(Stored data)

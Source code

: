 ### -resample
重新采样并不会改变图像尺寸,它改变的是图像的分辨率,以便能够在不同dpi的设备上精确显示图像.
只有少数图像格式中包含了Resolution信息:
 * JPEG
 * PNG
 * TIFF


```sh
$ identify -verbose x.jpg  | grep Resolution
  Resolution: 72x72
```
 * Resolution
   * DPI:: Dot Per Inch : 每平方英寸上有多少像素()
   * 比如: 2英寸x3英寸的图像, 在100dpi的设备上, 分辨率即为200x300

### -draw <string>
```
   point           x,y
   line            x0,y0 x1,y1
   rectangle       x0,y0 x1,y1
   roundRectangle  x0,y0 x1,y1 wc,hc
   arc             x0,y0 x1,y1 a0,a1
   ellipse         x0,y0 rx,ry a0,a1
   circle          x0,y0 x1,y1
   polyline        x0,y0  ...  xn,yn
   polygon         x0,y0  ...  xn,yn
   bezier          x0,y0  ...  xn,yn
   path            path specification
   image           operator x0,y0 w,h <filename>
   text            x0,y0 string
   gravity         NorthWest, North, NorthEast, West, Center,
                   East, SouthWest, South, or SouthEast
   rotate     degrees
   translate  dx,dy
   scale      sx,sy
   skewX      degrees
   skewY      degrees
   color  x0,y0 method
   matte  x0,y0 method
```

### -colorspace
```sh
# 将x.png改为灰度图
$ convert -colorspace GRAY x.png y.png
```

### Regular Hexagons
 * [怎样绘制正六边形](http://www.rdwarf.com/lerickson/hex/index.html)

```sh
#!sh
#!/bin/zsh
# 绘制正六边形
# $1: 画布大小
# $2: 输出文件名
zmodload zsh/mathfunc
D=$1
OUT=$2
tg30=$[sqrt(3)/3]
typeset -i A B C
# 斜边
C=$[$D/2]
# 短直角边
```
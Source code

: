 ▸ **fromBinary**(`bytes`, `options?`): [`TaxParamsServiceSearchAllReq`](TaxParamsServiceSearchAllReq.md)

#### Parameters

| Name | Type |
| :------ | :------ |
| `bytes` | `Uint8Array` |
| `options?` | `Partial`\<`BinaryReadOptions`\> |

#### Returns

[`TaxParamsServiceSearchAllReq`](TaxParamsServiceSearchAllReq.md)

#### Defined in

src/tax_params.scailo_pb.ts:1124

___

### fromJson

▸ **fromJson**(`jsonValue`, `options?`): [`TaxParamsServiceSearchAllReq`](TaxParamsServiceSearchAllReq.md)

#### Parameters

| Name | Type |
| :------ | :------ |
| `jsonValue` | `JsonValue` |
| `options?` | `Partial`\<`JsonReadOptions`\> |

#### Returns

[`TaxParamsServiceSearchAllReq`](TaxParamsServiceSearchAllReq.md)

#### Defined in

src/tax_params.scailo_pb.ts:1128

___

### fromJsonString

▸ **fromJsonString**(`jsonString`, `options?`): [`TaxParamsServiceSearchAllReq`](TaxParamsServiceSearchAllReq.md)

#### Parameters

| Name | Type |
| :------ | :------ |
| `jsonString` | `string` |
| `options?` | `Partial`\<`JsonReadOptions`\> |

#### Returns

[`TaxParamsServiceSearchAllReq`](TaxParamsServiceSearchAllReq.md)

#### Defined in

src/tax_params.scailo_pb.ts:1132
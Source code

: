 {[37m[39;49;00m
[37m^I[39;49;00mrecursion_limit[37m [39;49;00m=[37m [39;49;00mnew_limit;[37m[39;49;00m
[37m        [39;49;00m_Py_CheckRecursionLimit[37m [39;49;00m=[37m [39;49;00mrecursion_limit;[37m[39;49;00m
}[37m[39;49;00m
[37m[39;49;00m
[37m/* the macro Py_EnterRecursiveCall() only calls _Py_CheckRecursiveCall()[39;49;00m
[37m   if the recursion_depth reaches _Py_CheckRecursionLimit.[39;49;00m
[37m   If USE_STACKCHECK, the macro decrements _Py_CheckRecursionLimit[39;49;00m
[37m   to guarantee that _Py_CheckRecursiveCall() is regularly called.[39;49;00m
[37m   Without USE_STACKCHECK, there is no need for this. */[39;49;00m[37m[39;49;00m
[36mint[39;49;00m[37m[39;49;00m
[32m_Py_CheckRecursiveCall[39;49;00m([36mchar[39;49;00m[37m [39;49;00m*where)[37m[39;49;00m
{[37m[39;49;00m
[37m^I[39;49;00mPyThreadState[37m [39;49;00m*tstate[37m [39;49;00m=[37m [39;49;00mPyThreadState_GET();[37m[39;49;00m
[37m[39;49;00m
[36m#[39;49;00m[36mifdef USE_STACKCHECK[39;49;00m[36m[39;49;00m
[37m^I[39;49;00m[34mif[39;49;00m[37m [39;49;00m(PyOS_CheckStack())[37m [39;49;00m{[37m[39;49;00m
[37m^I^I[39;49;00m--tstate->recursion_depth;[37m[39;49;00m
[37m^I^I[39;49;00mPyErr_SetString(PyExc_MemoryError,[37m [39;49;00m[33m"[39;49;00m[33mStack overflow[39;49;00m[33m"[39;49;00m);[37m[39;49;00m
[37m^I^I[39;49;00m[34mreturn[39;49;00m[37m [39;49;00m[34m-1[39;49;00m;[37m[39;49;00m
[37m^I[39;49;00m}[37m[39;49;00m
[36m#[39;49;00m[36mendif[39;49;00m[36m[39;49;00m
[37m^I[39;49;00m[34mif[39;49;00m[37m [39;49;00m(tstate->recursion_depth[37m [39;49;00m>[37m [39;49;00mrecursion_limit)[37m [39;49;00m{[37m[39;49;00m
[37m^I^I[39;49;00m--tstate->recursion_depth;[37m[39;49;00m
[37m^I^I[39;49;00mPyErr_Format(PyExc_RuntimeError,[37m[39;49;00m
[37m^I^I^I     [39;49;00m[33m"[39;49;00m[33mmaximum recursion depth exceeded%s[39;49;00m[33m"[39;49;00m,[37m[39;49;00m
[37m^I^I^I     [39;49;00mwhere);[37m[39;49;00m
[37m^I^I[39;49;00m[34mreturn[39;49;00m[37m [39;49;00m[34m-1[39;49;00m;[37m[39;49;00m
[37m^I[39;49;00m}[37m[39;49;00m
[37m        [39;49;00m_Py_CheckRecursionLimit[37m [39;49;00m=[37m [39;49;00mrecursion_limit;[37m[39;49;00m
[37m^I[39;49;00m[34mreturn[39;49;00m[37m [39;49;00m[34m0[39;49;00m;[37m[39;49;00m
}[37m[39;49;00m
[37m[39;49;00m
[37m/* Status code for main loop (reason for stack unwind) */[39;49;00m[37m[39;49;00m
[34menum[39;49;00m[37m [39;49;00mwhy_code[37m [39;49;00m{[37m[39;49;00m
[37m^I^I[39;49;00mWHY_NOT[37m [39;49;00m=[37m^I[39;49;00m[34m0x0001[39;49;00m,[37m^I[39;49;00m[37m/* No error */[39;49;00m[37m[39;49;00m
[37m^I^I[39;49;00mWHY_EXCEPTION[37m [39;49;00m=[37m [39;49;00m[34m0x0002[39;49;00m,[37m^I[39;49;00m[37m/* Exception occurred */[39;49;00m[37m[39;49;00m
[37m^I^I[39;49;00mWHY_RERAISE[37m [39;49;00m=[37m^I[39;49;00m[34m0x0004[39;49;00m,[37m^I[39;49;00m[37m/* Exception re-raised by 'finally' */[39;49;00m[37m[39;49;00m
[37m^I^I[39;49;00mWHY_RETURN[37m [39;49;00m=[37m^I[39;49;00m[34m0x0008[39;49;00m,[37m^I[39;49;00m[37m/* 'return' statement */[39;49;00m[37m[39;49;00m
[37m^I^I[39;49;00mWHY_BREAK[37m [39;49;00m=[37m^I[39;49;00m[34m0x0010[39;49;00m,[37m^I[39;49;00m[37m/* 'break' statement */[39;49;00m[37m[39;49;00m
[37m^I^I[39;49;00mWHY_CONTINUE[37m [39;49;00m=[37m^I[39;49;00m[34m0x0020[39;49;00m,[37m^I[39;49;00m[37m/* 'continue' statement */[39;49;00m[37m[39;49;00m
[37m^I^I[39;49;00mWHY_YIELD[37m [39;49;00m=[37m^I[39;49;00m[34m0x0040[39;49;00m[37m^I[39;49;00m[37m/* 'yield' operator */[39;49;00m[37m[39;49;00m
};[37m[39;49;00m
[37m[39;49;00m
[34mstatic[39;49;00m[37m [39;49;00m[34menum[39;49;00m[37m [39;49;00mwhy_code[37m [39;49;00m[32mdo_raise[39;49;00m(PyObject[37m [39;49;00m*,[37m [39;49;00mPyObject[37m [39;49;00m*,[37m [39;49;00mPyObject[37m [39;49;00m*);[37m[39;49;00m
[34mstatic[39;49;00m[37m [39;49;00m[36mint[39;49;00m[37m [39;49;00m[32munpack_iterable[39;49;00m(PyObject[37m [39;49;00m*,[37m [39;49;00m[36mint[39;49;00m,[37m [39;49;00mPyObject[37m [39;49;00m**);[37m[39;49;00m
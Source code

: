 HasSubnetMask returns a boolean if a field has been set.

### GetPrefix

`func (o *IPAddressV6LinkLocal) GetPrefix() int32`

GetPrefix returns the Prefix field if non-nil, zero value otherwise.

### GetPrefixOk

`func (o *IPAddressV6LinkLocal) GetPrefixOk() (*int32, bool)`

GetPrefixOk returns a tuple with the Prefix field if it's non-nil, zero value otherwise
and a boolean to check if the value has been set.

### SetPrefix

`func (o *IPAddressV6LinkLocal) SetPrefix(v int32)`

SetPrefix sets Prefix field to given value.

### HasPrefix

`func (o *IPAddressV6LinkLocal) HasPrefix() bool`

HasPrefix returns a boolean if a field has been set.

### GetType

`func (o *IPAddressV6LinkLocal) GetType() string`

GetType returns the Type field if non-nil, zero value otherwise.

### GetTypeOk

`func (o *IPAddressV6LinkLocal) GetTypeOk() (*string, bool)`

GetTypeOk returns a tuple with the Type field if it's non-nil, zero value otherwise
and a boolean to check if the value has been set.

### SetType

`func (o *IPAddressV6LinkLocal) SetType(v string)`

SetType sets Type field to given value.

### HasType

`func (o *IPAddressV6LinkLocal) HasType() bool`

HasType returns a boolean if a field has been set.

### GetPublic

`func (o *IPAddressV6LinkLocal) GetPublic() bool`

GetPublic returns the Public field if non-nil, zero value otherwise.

The problem: If a line in the records above contains the word "been", copy it.

Result for this exercise:
: HasSubnetMask returns a boolean if a field has been set.
and a boolean to check if the value has been set.
HasPrefix returns a boolean if a field has been set.
and a boolean to check if the value has been set.
HasType returns a boolean if a field has been set.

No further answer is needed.